Ensuite, il est préférable de commencer la distraction avant le début du soin, avant l’installation du matériel et pas juste au moment ou le soin va se faire.
En onco-hématologie au CHU de Rennes
(voir la présentation du projet) l’organisation de l’équipe est la suivante : ce n’est qu’après quelques minutes, lorsque la confiance est établie avec l’un des soignant, que l’équipe entre dans la pièce, installe le matériel et débute le soin. Ils sont vigilants à ne pas interrompre la relation en cours (quitte à ne pas parler à l’enfant !) et à laisser se poursuivre après le soin, l’activité entre le soignant et l’enfant afin qu’elle se termine confortablement (finir l’histoire, la chanson, le jeu…).
Définir un référent
C’est évidemment à adapter selon les situations, mais il est préférable qu’une seule personne soit responsable de la distraction de l’enfant :
- soit un des parents s’il le souhaite et s’en sent capable, voir aussi la page « Les parents de précieux alliés »

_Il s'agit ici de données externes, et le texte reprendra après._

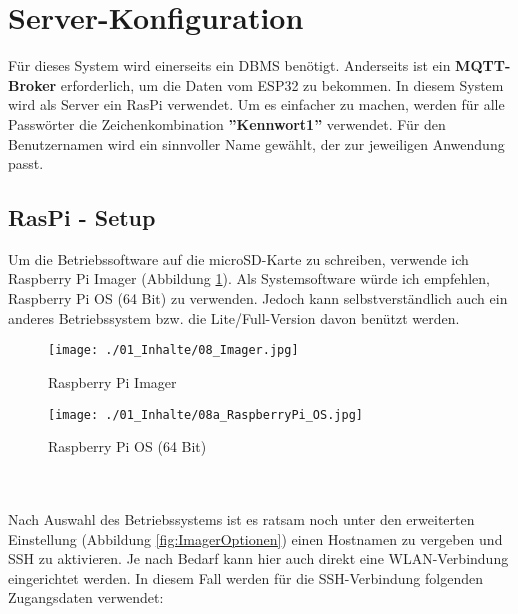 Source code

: 
\section{Server-Konfiguration}
Für dieses System wird einerseits ein \ac{DBMS} benötigt. Anderseits ist ein \textbf{MQTT-Broker} erforderlich, um die Daten vom ESP32 zu bekommen. In diesem System wird als Server ein \ac{RasPi} verwendet. Um es einfacher zu machen, werden für alle Passwörter die Zeichenkombination \textbf{''Kennwort1''} verwendet. Für den Benutzernamen wird ein sinnvoller Name gewählt, der zur jeweiligen Anwendung passt.

\begin{comment}
	\begin{figure}[H]
		\texttt{[image: ./01\_Inhalte/07\_RaspberryPi.jpg]}
		\centering
		\caption{\acl{RasPi} 4}
	\end{figure}
\end{comment}

\subsection{\acl{RasPi} - Setup}
Um die Betriebssoftware auf die microSD-Karte zu schreiben, verwende ich Raspberry Pi Imager (Abbildung \ref{fig:RaspberryPiImager}). Als Systemsoftware würde ich empfehlen, Raspberry Pi OS (64 Bit) zu verwenden. Jedoch kann selbstverständlich auch ein anderes Betriebssystem bzw. die Lite/Full-Version davon benützt werden.

\begin{minipage}{0.5\textwidth}
	\begin{figure}[H]
		\texttt{[image: ./01\_Inhalte/08\_Imager.jpg]}
		\centering
		\caption{Raspberry Pi Imager}
		\label{fig:RaspberryPiImager}
	\end{figure}
\end{minipage}%
\begin{minipage}{0.5\textwidth}		
	\begin{figure}[H]
		\texttt{[image: ./01\_Inhalte/08a\_RaspberryPi\_OS.jpg]}
		\centering
		\caption{Raspberry Pi OS (64 Bit)}
		\label{fig:RaspberryPiOS}
	\end{figure}
\end{minipage}	
\\ \\
Nach Auswahl des Betriebssystems ist es ratsam noch unter den erweiterten Einstellung (Abbildung \ref{fig:ImagerOptionen}) einen Hostnamen zu vergeben und SSH zu aktivieren. Je nach Bedarf kann hier auch direkt eine WLAN-Verbindung eingerichtet werden. In diesem Fall werden für die SSH-Verbindung folgenden Zugangsdaten verwendet:


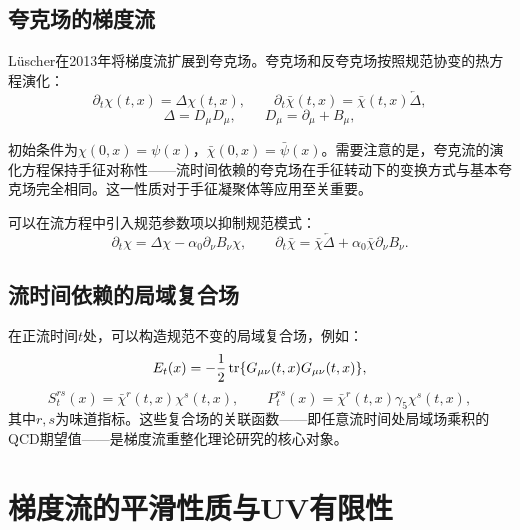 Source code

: \documentclass[12pt,a4paper]{ctexart}
\theoremstyle{definition}
\begin{document}
\subsection{夸克场的梯度流}

L\"uscher在2013年将梯度流扩展到夸克场\cite{Luscher2013}。夸克场和反夸克场按照规范协变的热方程演化：
\begin{equation}
\partial_t \chi(t,x) = \Delta \chi(t,x), \qquad
\partial_t \bar{\chi}(t,x) = \bar{\chi}(t,x) \overleftarrow{\Delta},
\label{eq:flow_quark}
\end{equation}
\begin{equation}
\Delta = D_\mu D_\mu, \qquad D_\mu = \partial_\mu + B_\mu,
\label{eq:laplacian}
\end{equation}

初始条件为$\chi(0,x) = \psi(x)$，$\bar{\chi}(0,x) = \bar{\psi}(x)$。需要注意的是，夸克流的演化方程保持手征对称性——流时间依赖的夸克场在手征转动下的变换方式与基本夸克场完全相同。这一性质对于手征凝聚体等应用至关重要。

可以在流方程中引入规范参数项以抑制规范模式\cite{Luscher2013}：
\begin{equation}
\partial_t \chi = \Delta \chi - \alpha_0 \partial_\nu B_\nu \chi, \qquad
\partial_t \bar{\chi} = \bar{\chi} \overleftarrow{\Delta} + \alpha_0 \bar{\chi} \partial_\nu B_\nu.
\label{eq:flow_quark_fixed}
\end{equation}

\subsection{流时间依赖的局域复合场}

在正流时间$t$处，可以构造规范不变的局域复合场，例如\cite{Luscher2010,Luscher2013}：
\begin{equation}
E_t(x) = -\frac{1}{2}\tr{G_{\mu\nu}(t,x) G_{\mu\nu}(t,x)},
\label{eq:Et}
\end{equation}
\begin{equation}
S_t^{rs}(x) = \bar{\chi}^r(t,x) \chi^s(t,x), \qquad
P_t^{rs}(x) = \bar{\chi}^r(t,x) \gamma_5 \chi^s(t,x),
\label{eq:St_Pt}
\end{equation}
其中$r,s$为味道指标。这些复合场的关联函数——即任意流时间处局域场乘积的QCD期望值——是梯度流重整化理论研究的核心对象。

\section{梯度流的平滑性质与UV有限性}\label{sec:smoothing}
\end{document}
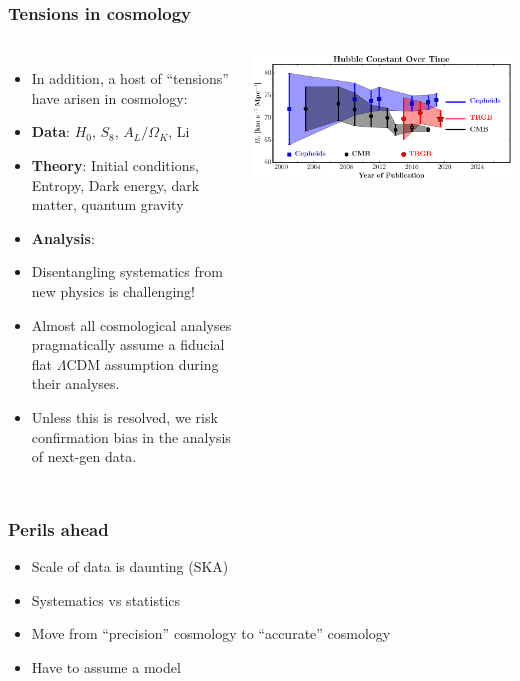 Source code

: \documentclass[aspectratio=169,handout]{beamer}
\begin{document}
\begin{frame}
    \frametitle{Tensions in cosmology}
    \begin{columns}
        \begin{itemize}
            \item In addition, a host of ``tensions'' have arisen in cosmology:
            \item \textbf{Data}:
                    $H_0$, $S_8$, $A_L/\Omega_K$, Li
            \item \textbf{Theory}:
                    Initial conditions, Entropy, Dark energy, dark matter, quantum gravity
            \item \textbf{Analysis}:
            \item Disentangling systematics from new physics is challenging!
            \item Almost all cosmological analyses pragmatically assume a fiducial flat $\Lambda$CDM assumption during their analyses.
            \item Unless this is resolved, we risk confirmation bias in the analysis of next-gen data.
        \end{itemize}
        \includegraphics[width=\textwidth]{figures/hubble_tension}
        
    \end{columns}
\end{frame}

\begin{frame}
    \frametitle{Perils ahead}
    \begin{itemize}
        \item Scale of data is daunting (SKA)
        \item Systematics vs statistics
        \item Move from ``precision'' cosmology to ``accurate'' cosmology
        \item Have to assume a model
    \end{itemize}
\end{frame}
\end{document}
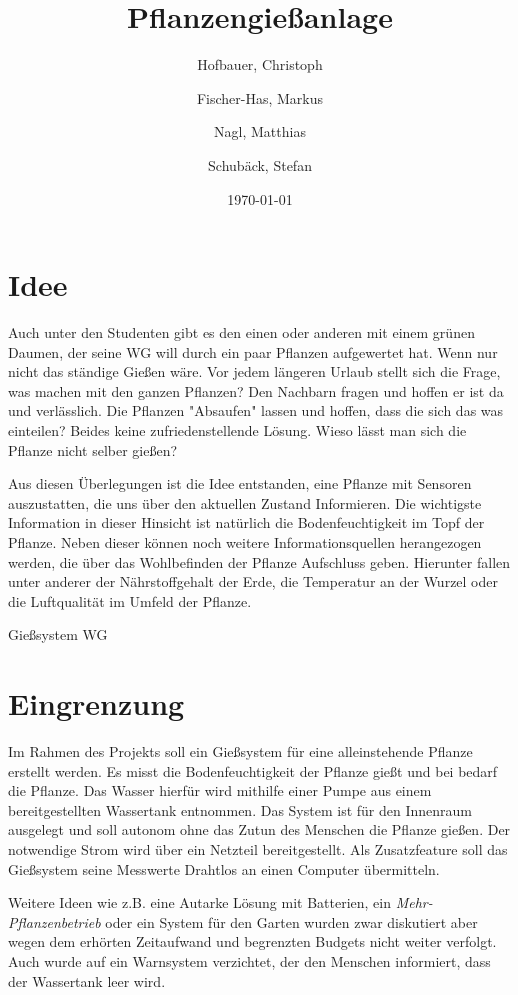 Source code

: \documentclass[]{IEEEtran}
\title{Pflanzengießanlage}
\date{\today}
\author{Hofbauer, Christoph \and Fischer-Has, Markus \and Nagl, Matthias \and Schubäck, Stefan}
\begin{document}
	\maketitle


\section{Idee}\label{refIdee}
Auch unter den Studenten gibt es den einen oder anderen mit einem grünen Daumen, der seine WG will durch ein paar Pflanzen aufgewertet hat. Wenn nur nicht das ständige Gießen wäre. Vor jedem längeren Urlaub stellt sich die Frage, was machen mit den ganzen Pflanzen? Den Nachbarn fragen und hoffen er ist da und verlässlich. Die Pflanzen "Absaufen" lassen und hoffen, dass die sich das was einteilen? Beides keine zufriedenstellende Lösung. Wieso lässt man sich die Pflanze nicht selber gießen?

Aus diesen Überlegungen ist die Idee entstanden, eine Pflanze mit Sensoren auszustatten, die uns über den aktuellen Zustand Informieren. Die wichtigste Information in dieser Hinsicht ist natürlich die Bodenfeuchtigkeit im Topf der Pflanze. Neben dieser können noch weitere Informationsquellen herangezogen werden, die über das Wohlbefinden der Pflanze Aufschluss geben. Hierunter fallen unter anderer der Nährstoffgehalt der Erde, die Temperatur an der Wurzel oder die Luftqualität im Umfeld der Pflanze.

Gießsystem WG


\section{Eingrenzung}
Im Rahmen des Projekts soll ein Gießsystem für eine alleinstehende Pflanze erstellt werden. Es misst die Bodenfeuchtigkeit der Pflanze gießt und bei bedarf die Pflanze. Das Wasser hierfür wird mithilfe einer Pumpe aus einem bereitgestellten Wassertank entnommen. Das System ist für den Innenraum ausgelegt und soll autonom ohne das Zutun des Menschen die Pflanze gießen. Der notwendige Strom wird über ein Netzteil bereitgestellt. Als Zusatzfeature soll das Gießsystem seine Messwerte Drahtlos an einen Computer übermitteln.
 
Weitere Ideen wie z.B. eine Autarke Lösung mit Batterien, ein \emph{Mehr-Pflanzenbetrieb} oder ein System für den Garten wurden zwar diskutiert aber wegen dem erhörten Zeitaufwand und begrenzten Budgets nicht weiter verfolgt. Auch wurde auf ein Warnsystem verzichtet, der den Menschen informiert, dass der Wassertank leer wird. 
\end{document}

- soit un soignant. Dans ce cas, il est conseillé qu’il ne fasse pas le soin. L’expérience montre que dans de nombreux services, c’est un rôle souvent joué par les aides-soignants ou auxiliaires de puériculture. Les éducatrices de jeunes enfants peuvent aussi apporter leur contribution, surtout lorsqu’elles entretiennent une relation privilégiée avec un enfant.
Selon le type de distraction, la personne responsable pourra, bien sûr, faire participer les autres personnes présentes (autres soignants, parents…), par exemple chanter, répondre à des questions, dessiner, attraper des bulles, commenter un livre…
Définir un référent pour la distraction permet aussi d’éviter qu’une multitude de stimulations soit suggérées à l’enfant s’il n’accroche pas tout de suite à celle qui lui est proposée ou si elle ne parait pas efficace assez rapidement aux autres personnes présentes. Car il faut parfois un peu de temps à l’enfant pour voir que la proposition lui plait.